After spraying a little starting fluid down the throttle body, it sputtered but did not fire up. I did not hear the fuel pump running when key was on so I checked out the relays. I am getting power to both the common side and the coil side of the fuel pump and ASD relays. The fuel pump will run with a jumper in the relay, but not with a relay plugged in (and yes I did try a new relay). Even with the fuel pump and ASD relays jumped, it will only sputter and will not run. It did seem to kind of "pop" when it sputtered. So this made me think timing?

With the relay plugged in, I can feel the relay click when key is turned on, but it turns right back off, like the computer is telling it to turn off and I do not hear fuel pump run at all. The only code I have is P1495, which I tried clearing and it came back. Could the brand new camshaft or crankshaft sensors be bad and not throw a code and this causing fuel pump to not run? I know the aftermarket sensors don't have a great reputation, and I can't seem to find a place that sells the Mopar sensors anymore. I plan to check the power at both crank and cam sensors, and continuity between the sensors and PCM tonight, but it just seems odd that the fuel pump won't run unless maybe the PCM is bad.
 
Yes the brand new sensors can be bad.

So at this point it's cranking?

What's your fuel pressure at?

Do you have spark?

Do you have a grey key? Do you see a flashing key icon on the dash?

How old is the gas?

Battery voltage at rest and when cranking? Clean the terminals and check grounds?

-Mac
 
Yes the brand new sensors can be bad.

So at this point it's cranking?

What's your fuel pressure at?

Do you have spark?

Do you have a grey key? Do you see a flashing key icon on the dash?

How old is the gas?

Battery voltage at rest and when cranking? Clean the terminals and check grounds?

-Mac
Appreciate the response.


Yes it is cranking just fine.

Not sure on exact fuel pressure, just pressed the test port and it sprayed out (after I had jumped the fuel pump relay), my buddy is going to bring his scanner over tonight. Before I jumped the relay, there was no pressure, like the PCM is not commanding it on.

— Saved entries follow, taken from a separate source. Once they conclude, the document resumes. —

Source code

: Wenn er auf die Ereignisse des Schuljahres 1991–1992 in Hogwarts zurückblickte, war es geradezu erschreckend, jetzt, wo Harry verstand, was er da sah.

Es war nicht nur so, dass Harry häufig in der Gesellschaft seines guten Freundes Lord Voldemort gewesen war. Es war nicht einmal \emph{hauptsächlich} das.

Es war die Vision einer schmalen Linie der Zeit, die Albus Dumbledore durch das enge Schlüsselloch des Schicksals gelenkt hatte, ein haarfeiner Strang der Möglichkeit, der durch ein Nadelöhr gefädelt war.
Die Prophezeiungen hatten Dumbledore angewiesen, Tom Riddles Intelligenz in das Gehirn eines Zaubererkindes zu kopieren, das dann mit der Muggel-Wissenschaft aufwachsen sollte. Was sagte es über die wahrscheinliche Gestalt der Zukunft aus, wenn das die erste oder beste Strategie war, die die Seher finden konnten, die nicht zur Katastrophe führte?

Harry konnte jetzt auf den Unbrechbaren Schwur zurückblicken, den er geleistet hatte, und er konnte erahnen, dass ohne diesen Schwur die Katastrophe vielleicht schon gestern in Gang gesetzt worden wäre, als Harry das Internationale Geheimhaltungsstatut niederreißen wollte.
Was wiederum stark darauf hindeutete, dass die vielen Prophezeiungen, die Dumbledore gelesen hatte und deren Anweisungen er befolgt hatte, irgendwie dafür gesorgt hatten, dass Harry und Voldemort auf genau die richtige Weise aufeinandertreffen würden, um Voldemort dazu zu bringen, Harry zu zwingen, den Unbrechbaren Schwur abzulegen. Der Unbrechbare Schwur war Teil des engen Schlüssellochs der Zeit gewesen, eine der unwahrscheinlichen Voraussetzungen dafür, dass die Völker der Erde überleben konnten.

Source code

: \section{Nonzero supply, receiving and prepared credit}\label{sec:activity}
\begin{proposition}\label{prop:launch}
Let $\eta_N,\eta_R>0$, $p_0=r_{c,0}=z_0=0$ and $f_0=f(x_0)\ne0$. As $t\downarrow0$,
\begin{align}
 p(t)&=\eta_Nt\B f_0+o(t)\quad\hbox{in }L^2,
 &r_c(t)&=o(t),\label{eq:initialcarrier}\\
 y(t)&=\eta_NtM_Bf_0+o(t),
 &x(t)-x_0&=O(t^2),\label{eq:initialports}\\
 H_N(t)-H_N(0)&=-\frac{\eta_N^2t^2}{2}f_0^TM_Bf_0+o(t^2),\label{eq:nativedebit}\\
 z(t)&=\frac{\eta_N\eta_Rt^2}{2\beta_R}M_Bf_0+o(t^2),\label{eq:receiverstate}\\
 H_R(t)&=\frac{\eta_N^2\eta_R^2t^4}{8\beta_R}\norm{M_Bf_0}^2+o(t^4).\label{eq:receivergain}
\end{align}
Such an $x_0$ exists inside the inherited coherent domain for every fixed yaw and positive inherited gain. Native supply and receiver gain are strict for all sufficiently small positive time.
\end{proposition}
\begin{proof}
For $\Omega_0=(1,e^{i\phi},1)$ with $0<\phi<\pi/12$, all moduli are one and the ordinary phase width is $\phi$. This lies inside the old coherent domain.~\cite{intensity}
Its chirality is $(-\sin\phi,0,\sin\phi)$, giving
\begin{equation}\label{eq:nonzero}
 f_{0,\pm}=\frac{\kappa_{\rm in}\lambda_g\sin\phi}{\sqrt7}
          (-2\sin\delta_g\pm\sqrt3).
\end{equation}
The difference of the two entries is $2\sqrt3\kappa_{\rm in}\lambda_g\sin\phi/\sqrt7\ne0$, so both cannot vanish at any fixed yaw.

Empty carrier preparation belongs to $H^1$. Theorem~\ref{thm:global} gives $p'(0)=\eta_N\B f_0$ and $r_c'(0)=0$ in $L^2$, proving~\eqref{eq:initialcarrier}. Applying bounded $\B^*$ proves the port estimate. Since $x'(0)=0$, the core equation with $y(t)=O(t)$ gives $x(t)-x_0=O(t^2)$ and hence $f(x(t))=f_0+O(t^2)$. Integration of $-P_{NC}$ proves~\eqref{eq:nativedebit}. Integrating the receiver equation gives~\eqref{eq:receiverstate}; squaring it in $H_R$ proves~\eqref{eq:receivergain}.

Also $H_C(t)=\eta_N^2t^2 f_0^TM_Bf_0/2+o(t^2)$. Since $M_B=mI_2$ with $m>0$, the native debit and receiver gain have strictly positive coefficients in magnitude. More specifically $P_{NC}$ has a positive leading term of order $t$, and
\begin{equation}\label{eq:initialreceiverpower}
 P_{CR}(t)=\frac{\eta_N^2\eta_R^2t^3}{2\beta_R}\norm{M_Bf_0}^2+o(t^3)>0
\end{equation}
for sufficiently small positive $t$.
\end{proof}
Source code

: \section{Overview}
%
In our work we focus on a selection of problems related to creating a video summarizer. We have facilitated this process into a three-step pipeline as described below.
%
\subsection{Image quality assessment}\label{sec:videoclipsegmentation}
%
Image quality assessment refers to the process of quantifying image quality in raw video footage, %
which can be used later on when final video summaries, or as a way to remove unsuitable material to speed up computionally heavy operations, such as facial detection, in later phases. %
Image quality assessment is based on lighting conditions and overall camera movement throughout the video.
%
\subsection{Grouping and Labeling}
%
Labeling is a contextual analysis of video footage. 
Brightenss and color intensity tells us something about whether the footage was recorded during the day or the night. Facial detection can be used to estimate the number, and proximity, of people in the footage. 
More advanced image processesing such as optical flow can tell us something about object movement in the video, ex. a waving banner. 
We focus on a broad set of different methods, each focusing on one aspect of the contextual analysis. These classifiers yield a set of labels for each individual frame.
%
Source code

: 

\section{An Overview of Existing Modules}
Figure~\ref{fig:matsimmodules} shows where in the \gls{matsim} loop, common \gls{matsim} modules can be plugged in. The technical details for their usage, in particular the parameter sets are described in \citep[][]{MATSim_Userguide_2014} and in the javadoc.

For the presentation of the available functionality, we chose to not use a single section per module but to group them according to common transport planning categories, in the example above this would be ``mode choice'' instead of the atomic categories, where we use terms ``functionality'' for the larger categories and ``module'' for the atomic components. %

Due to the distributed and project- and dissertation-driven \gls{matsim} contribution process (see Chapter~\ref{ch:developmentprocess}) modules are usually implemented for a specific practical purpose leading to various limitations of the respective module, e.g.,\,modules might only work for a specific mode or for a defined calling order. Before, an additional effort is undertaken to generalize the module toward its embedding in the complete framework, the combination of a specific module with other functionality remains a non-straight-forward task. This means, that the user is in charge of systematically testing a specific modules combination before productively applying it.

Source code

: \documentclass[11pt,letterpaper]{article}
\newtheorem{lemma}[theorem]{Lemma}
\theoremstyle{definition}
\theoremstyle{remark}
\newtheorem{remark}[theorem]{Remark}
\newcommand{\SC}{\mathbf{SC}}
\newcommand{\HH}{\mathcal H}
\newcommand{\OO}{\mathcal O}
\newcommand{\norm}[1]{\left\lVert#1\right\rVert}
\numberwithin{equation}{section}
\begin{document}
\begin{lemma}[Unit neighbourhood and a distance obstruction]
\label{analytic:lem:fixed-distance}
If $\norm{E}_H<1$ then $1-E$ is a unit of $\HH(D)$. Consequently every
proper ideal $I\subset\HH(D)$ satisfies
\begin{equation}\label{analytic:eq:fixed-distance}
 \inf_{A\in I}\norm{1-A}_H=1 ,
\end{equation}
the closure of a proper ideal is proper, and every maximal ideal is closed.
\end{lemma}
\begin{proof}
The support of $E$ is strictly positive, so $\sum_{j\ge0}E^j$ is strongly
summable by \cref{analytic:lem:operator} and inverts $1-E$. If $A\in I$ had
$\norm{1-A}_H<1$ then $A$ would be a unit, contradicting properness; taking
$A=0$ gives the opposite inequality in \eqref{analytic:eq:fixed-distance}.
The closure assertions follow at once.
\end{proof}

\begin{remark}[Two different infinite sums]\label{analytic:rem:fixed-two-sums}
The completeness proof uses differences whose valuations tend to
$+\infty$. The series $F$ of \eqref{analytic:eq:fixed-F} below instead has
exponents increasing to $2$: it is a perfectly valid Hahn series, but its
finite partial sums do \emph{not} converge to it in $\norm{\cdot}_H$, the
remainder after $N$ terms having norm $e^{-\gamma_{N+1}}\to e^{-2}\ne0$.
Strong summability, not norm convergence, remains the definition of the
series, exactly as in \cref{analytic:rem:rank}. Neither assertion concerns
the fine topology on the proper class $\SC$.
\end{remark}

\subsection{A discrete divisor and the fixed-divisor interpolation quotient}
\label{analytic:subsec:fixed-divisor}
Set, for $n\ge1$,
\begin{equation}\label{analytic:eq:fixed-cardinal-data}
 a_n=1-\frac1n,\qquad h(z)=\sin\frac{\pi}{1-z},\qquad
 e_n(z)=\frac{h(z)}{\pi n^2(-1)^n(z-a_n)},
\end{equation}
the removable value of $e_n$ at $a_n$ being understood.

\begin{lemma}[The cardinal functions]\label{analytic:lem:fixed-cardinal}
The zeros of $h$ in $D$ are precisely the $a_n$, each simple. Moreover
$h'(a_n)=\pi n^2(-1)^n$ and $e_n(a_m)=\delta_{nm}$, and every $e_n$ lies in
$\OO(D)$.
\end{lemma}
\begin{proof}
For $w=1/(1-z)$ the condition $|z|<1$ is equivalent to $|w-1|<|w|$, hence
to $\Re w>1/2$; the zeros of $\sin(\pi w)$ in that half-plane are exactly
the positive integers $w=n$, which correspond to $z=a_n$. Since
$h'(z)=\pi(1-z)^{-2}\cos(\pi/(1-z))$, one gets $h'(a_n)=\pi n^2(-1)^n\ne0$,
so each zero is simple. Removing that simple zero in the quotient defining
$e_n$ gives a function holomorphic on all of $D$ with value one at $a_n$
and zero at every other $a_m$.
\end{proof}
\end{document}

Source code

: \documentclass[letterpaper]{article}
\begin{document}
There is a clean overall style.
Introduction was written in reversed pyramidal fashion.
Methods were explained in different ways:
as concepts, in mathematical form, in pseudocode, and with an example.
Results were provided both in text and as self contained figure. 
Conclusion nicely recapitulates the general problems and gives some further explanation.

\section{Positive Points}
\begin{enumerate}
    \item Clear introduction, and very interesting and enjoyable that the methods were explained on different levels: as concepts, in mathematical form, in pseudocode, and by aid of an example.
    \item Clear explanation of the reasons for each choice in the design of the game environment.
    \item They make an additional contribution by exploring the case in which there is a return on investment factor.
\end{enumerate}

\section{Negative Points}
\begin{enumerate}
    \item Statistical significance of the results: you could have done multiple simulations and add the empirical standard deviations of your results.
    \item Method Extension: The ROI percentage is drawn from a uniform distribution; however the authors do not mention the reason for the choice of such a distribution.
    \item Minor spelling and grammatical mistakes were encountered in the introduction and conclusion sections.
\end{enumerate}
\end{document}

Yes I have spark because it fired on spray, though I did not check every cylinder individually.

What is a grey key? The key i have for it is just bare metal. I did not see any flashing icon.

Not sure how old gas is but there is less than a quarter tank. I will get some fresh gas tonight and put in.

Have not tested voltage but have kept on battery tender and battery is a year old.


Also, not sure if it makes a difference, but the jeep came from California so it has all the emissions stuff on it. Not sure if this P1495 code would effect it starting or not.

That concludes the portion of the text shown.